This is Gillian’s response to Lois’s prompt 34 – cheese…
ANNIE AND THE CHEESE
Annie piled the dirty plates from their dinner onto a tray and took it into the kitchen. Just where she wanted to place the tray on the table was a large green carrier bag. She pushed it to one side and put the heavy tray down.
‘Fred’ she shouted, ‘what’s this carrier bag doing on the table?’
‘What?’ grunted Fred, who was busy figuring out how Wigan were going to win their League game.
‘Fred, I said. This carrier bag, what’s it doing here?’
‘Oh, that ‘ud be Jack, ‘e said ‘e’d drop a few of his first earlies in’, and Fred returned to the problem of Wigan.
Annie looked at the bag. Didn’t look much like Jack’s usual scruffy Aldi bag. It was a good strong paper carrier bag, in shiny green, with gold writing on it, and tassled handles. She peered inside.
‘Fred!’ she shouted again, and only Annie could make two syllables of his name. Fred got up. He recognised the danger signals.
‘It’s not spuds, it’s full of cheese. Packets of cheese.!
‘Must be meant for someone else’ said Fred, peering in the bag. ‘Best go round and ask next door, she knows everything, nosy old baggage’. And he retired to his newspaper.
Annie did the washing up, and then went next door, across the road, and to the neighbour the other side, though she didn’t think that poor old soul would be likely to have a bag of cheese delivered. No one knew anything.
Annie came back and looked at the bag again. Definitely foreign, she could read ‘France’ at the bottom of what was obviously an address. She emptied the bag and put the cheese in the larder, and tucked the bag behind the flour bin. She needed to think about this.
A couple of days later a postcard arrived, with a picture of white horses on the front, galloping across wide open countryside. On the back was a foreign stamp, and a message
‘Hope you like the cheese, I know how much you enjoy it. With love, Trev’
Annie sat down as her legs gave way. Her brother Trevor had died last year, in a nasty accident at work.
Fred looked at the card and stated the obvious ‘Trev’s dead. We went to ‘is funeral, down at St. Michael’s. Vicar gave a lovely talk.’
‘Can’t be him, then’ Annie closed the subject. ‘You want custard with your apple pie today?’
Annie turned the matter over and over in her mind. Trev, her older brother had always wanted to go to France, to a place he called the Camargue, where he longed to see the wild white horses, and the pink flamingos. The horses on the post card looked as if they might be wild. And the writing was definitely his.
Later on, Annie, never one to waste anything, divided the cheese into three piles. She was amazed at all the different sorts, and puzzled over some of the names on the packets. She gave each of her two girls one of the piles, in old Aldi carrier bags, telling them she had won a bit on the Lottery, and was treating them. The one she kept one for herself included a lovely big bit of Brie, her favourite. ( But she did pop a bit of plain-looking cheese to the old lady next door.)
Shelley, the younger daughter, with twin toddlers and an out-of-work husband, accepted the cheese thankfully, and asked no questions.
Sandra, who was bright and taught French at the local Comprehensive knew for a fact her mother had never put a penny on the Lottery, regarding it as daylight robbery.
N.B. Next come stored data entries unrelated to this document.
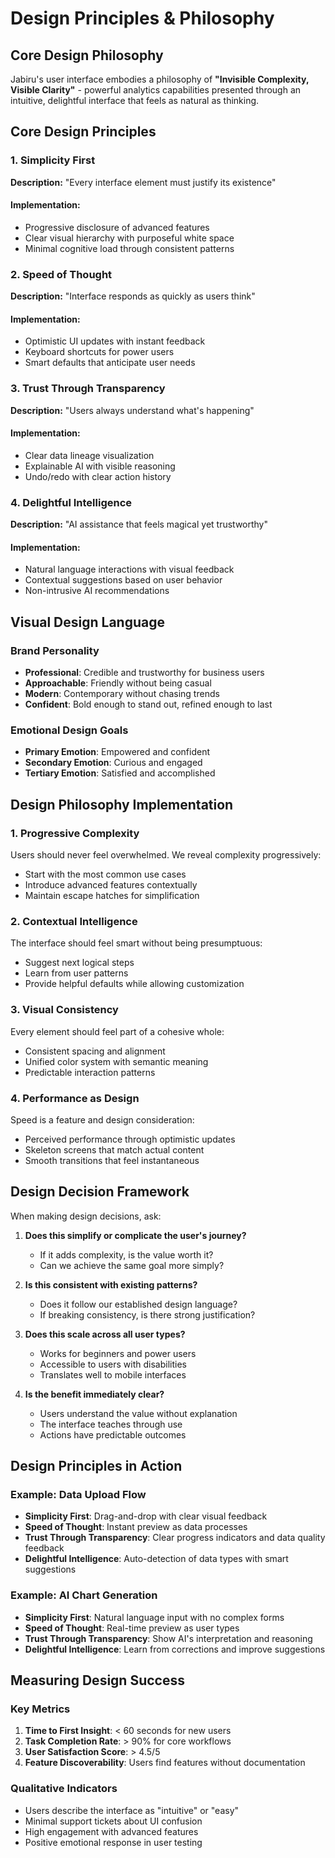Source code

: # Design Principles & Philosophy

## Core Design Philosophy

Jabiru's user interface embodies a philosophy of **"Invisible Complexity, Visible Clarity"** - powerful analytics capabilities presented through an intuitive, delightful interface that feels as natural as thinking.

## Core Design Principles

### 1. Simplicity First
**Description:** "Every interface element must justify its existence"

#### Implementation:
- Progressive disclosure of advanced features
- Clear visual hierarchy with purposeful white space
- Minimal cognitive load through consistent patterns

### 2. Speed of Thought
**Description:** "Interface responds as quickly as users think"

#### Implementation:
- Optimistic UI updates with instant feedback
- Keyboard shortcuts for power users
- Smart defaults that anticipate user needs

### 3. Trust Through Transparency
**Description:** "Users always understand what's happening"

#### Implementation:
- Clear data lineage visualization
- Explainable AI with visible reasoning
- Undo/redo with clear action history

### 4. Delightful Intelligence
**Description:** "AI assistance that feels magical yet trustworthy"

#### Implementation:
- Natural language interactions with visual feedback
- Contextual suggestions based on user behavior
- Non-intrusive AI recommendations

## Visual Design Language

### Brand Personality
- **Professional**: Credible and trustworthy for business users
- **Approachable**: Friendly without being casual
- **Modern**: Contemporary without chasing trends
- **Confident**: Bold enough to stand out, refined enough to last

### Emotional Design Goals
- **Primary Emotion**: Empowered and confident
- **Secondary Emotion**: Curious and engaged
- **Tertiary Emotion**: Satisfied and accomplished

## Design Philosophy Implementation

### 1. Progressive Complexity
Users should never feel overwhelmed. We reveal complexity progressively:
- Start with the most common use cases
- Introduce advanced features contextually
- Maintain escape hatches for simplification

### 2. Contextual Intelligence
The interface should feel smart without being presumptuous:
- Suggest next logical steps
- Learn from user patterns
- Provide helpful defaults while allowing customization

### 3. Visual Consistency
Every element should feel part of a cohesive whole:
- Consistent spacing and alignment
- Unified color system with semantic meaning
- Predictable interaction patterns

### 4. Performance as Design
Speed is a feature and design consideration:
- Perceived performance through optimistic updates
- Skeleton screens that match actual content
- Smooth transitions that feel instantaneous

## Design Decision Framework

When making design decisions, ask:

1. **Does this simplify or complicate the user's journey?**
   - If it adds complexity, is the value worth it?
   - Can we achieve the same goal more simply?

2. **Is this consistent with existing patterns?**
   - Does it follow our established design language?
   - If breaking consistency, is there strong justification?

3. **Does this scale across all user types?**
   - Works for beginners and power users
   - Accessible to users with disabilities
   - Translates well to mobile interfaces

4. **Is the benefit immediately clear?**
   - Users understand the value without explanation
   - The interface teaches through use
   - Actions have predictable outcomes

## Design Principles in Action

### Example: Data Upload Flow
- **Simplicity First**: Drag-and-drop with clear visual feedback
- **Speed of Thought**: Instant preview as data processes
- **Trust Through Transparency**: Clear progress indicators and data quality feedback
- **Delightful Intelligence**: Auto-detection of data types with smart suggestions

### Example: AI Chart Generation
- **Simplicity First**: Natural language input with no complex forms
- **Speed of Thought**: Real-time preview as user types
- **Trust Through Transparency**: Show AI's interpretation and reasoning
- **Delightful Intelligence**: Learn from corrections and improve suggestions

## Measuring Design Success

### Key Metrics
1. **Time to First Insight**: < 60 seconds for new users
2. **Task Completion Rate**: > 90% for core workflows
3. **User Satisfaction Score**: > 4.5/5
4. **Feature Discoverability**: Users find features without documentation

### Qualitative Indicators
- Users describe the interface as "intuitive" or "easy"
- Minimal support tickets about UI confusion
- High engagement with advanced features
- Positive emotional response in user testing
She had also accompanied her mother to the Undertakers, where Trevor lay in a coffin, the back of his head thankfully hidden, and both she and Annie had cried over the undoubted body of her Uncle.
On her next visit, she found the carrier bag behind the flour bin, and wrote down the address and phone number of the delicatessen in Arles.
One telephone call later, and Sandra had been assured that ‘Certainment, L’Epicerie de Pierre Charretier et Fils was in Arles, and their Fromages et Charcuterie were of the finest. The sacs they provided for their customers were undeniably of strong paper and green with gold writing. Madame would like some of their cheese?
Madame would indeed like some of their cheese, and promised to visit their establishment when she came to Arles.
Sandra, Shelley and Annie enjoyed the cheese over the next few weeks. Even Fred granted that ‘that St. Paul stuff went nicely with a bit o’ pickle.’
Annie kept the green and gold carrier bag and the postcard underneath her nighties in the bottom drawer. She wasn’t one for prayers, but she thanked Trev in her head, and there the matter rested.
But she did hope he had found the white horses.